3 May ~ Most older Lincoln City fans are still scarred by the events of May 9, 1987, when Torquay United's injury-time goal at home to Crewe Alexandra sent the Imps down to non-League football in the closing seconds of the season. It was the first time all year they'd been bottom, and for me the first time in 17 years of supporting the team that I could recall them having been in Division Four's 24th place. The shock was as great as the timing was poor – they touched the nadir at the very second when automatic relegation from the Football League kicked in for the first time ever.
This coming Saturday will invite Lincoln's fans to relive the trauma. Only a win at home to Aldershot will guarantee safety, but if Lincoln draw or lose, while Barnet overcome a visiting Port Vale side, then they will return to English football's fifth tier. There's a certain symmetry in Barnet being our co-fighters for League status.
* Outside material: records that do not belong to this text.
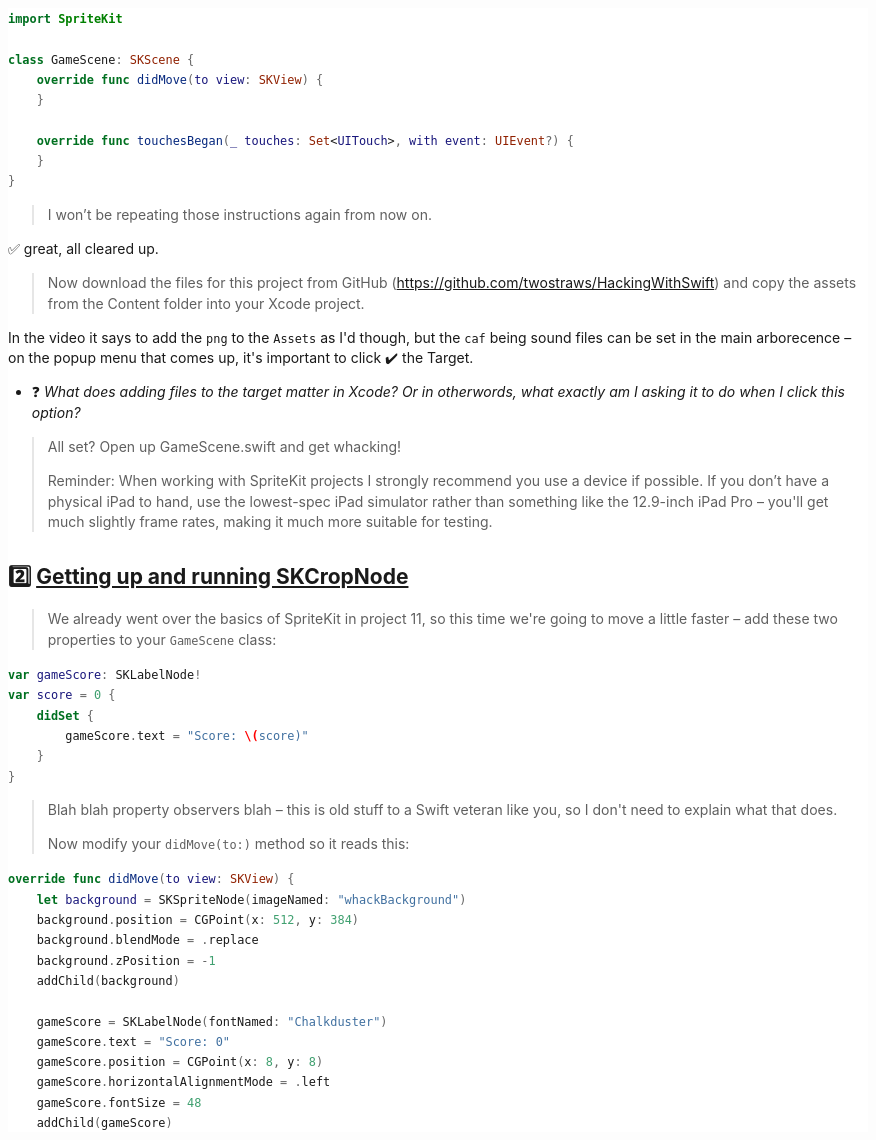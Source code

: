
 ```swift
import SpriteKit

class GameScene: SKScene {
    override func didMove(to view: SKView) {
    }

    override func touchesBegan(_ touches: Set<UITouch>, with event: UIEvent?) {
    }
}
```


>I won’t be repeating those instructions again from now on.

:white_check_mark: great, all cleared up.

>Now download the files for this project from GitHub (https://github.com/twostraws/HackingWithSwift) and copy the assets from the Content folder into your Xcode project.

In the video it says to add the `png` to the `Assets` as I'd though, but the `caf` being sound files can be set in the main arborecence – on the popup menu that comes up, it's important to click :heavy_check_mark: the Target.
* :question: *What does adding files to the target matter in Xcode? Or in otherwords, what exactly am I asking it to do when I click this option?*

>All set? Open up GameScene.swift and get whacking!
>
>Reminder: When working with SpriteKit projects I strongly recommend you use a device if possible. If you don’t have a physical iPad to hand, use the lowest-spec iPad simulator rather than something like the 12.9-inch iPad Pro – you'll get much slightly frame rates, making it much more suitable for testing.

## :two:  [Getting up and running SKCropNode](https://www.hackingwithswift.com/read/14/2/getting-up-and-running-skcropnode) 

>We already went over the basics of SpriteKit in project 11, so this time we're going to move a little faster – add these two properties to your `GameScene` class:

```swift
var gameScore: SKLabelNode!
var score = 0 {
    didSet {
        gameScore.text = "Score: \(score)"
    }
}
```

>Blah blah property observers blah – this is old stuff to a Swift veteran like you, so I don't need to explain what that does.
>
>Now modify your `didMove(to:)` method so it reads this:

```swift
override func didMove(to view: SKView) {
    let background = SKSpriteNode(imageNamed: "whackBackground")
    background.position = CGPoint(x: 512, y: 384)
    background.blendMode = .replace
    background.zPosition = -1
    addChild(background)

    gameScore = SKLabelNode(fontNamed: "Chalkduster")
    gameScore.text = "Score: 0"
    gameScore.position = CGPoint(x: 8, y: 8)
    gameScore.horizontalAlignmentMode = .left
    gameScore.fontSize = 48
    addChild(gameScore)
```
When Lincoln came straight back up from relegation in 1988, it was thanks to a late slip-up from the north London side at the end of a season when there was little pleasantry between the clubs. The two teams have continued level-pegging ever since.
Including their season in what was then the Vauxhall Conference, the teams have met 30 times in league matches. Lincoln have won 14 of those games, Barnet 13 and there have been three draws. One of Barnet's first ever League games was at Sincil Bank in 1991, where they took revenge for the Conference season by winning 6-0. City eventually laid that humiliation to rest with a 5-0 victory at Underhill in 2006. But the intense rivalry of that Conference season diminished thanks to geographical distance, and the realisation that both teams were perennial fourth-tier strugglers – both on the field and financially – with a few play-off campaigns and the odd short-lived foray to Division 3 thrown in. Barnet have already been down once to non-League and back again. No matter what a few short-brained fans on the fringe might exclaim, solidarity in suffering has become close to the norm at this level, and it would be a heartless follower who crowed at seeing the other team go down.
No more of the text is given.